= Directions for this task =
Using the material below, write out every entry exactly.

= Task inputs =
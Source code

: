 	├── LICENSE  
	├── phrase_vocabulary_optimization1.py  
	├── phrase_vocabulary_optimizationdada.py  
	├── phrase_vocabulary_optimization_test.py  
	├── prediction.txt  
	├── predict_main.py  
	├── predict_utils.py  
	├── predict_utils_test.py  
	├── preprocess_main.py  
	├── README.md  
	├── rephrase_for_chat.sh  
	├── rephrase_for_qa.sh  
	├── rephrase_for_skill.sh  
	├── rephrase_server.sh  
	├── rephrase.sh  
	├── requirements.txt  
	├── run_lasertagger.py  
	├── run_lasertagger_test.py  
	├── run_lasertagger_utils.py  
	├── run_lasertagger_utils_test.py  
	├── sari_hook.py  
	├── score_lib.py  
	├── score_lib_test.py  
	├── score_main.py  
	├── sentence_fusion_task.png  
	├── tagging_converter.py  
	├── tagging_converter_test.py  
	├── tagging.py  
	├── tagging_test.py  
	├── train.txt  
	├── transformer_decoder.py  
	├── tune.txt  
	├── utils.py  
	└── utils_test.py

= Solution for this task =
Source code

: 	├── LICENSE  
	├── phrase_vocabulary_optimization1.py  
	├── phrase_vocabulary_optimizationdada.py  
	├── phrase_vocabulary_optimization_test.py  
	├── prediction.txt  
	├── predict_main.py  
	├── predict_utils.py  
	├── predict_utils_test.py  
	├── preprocess_main.py  
	├── README.md  
	├── rephrase_for_chat.sh  
	├── rephrase_for_qa.sh  
	├── rephrase_for_skill.sh  
	├── rephrase_server.sh  
	├── rephrase.sh  
	├── requirements.txt  
	├── run_lasertagger.py  
	├── run_lasertagger_test.py  
	├── run_lasertagger_utils.py  
	├── run_lasertagger_utils_test.py  
	├── sari_hook.py  
	├── score_lib.py  
	├── score_lib_test.py  
	├── score_main.py  
	├── sentence_fusion_task.png  
	├── tagging_converter.py  
	├── tagging_converter_test.py  
	├── tagging.py  
	├── tagging_test.py  
	├── train.txt  
	├── transformer_decoder.py  
	├── tune.txt  
	├── utils.py  
	└── utils_test.py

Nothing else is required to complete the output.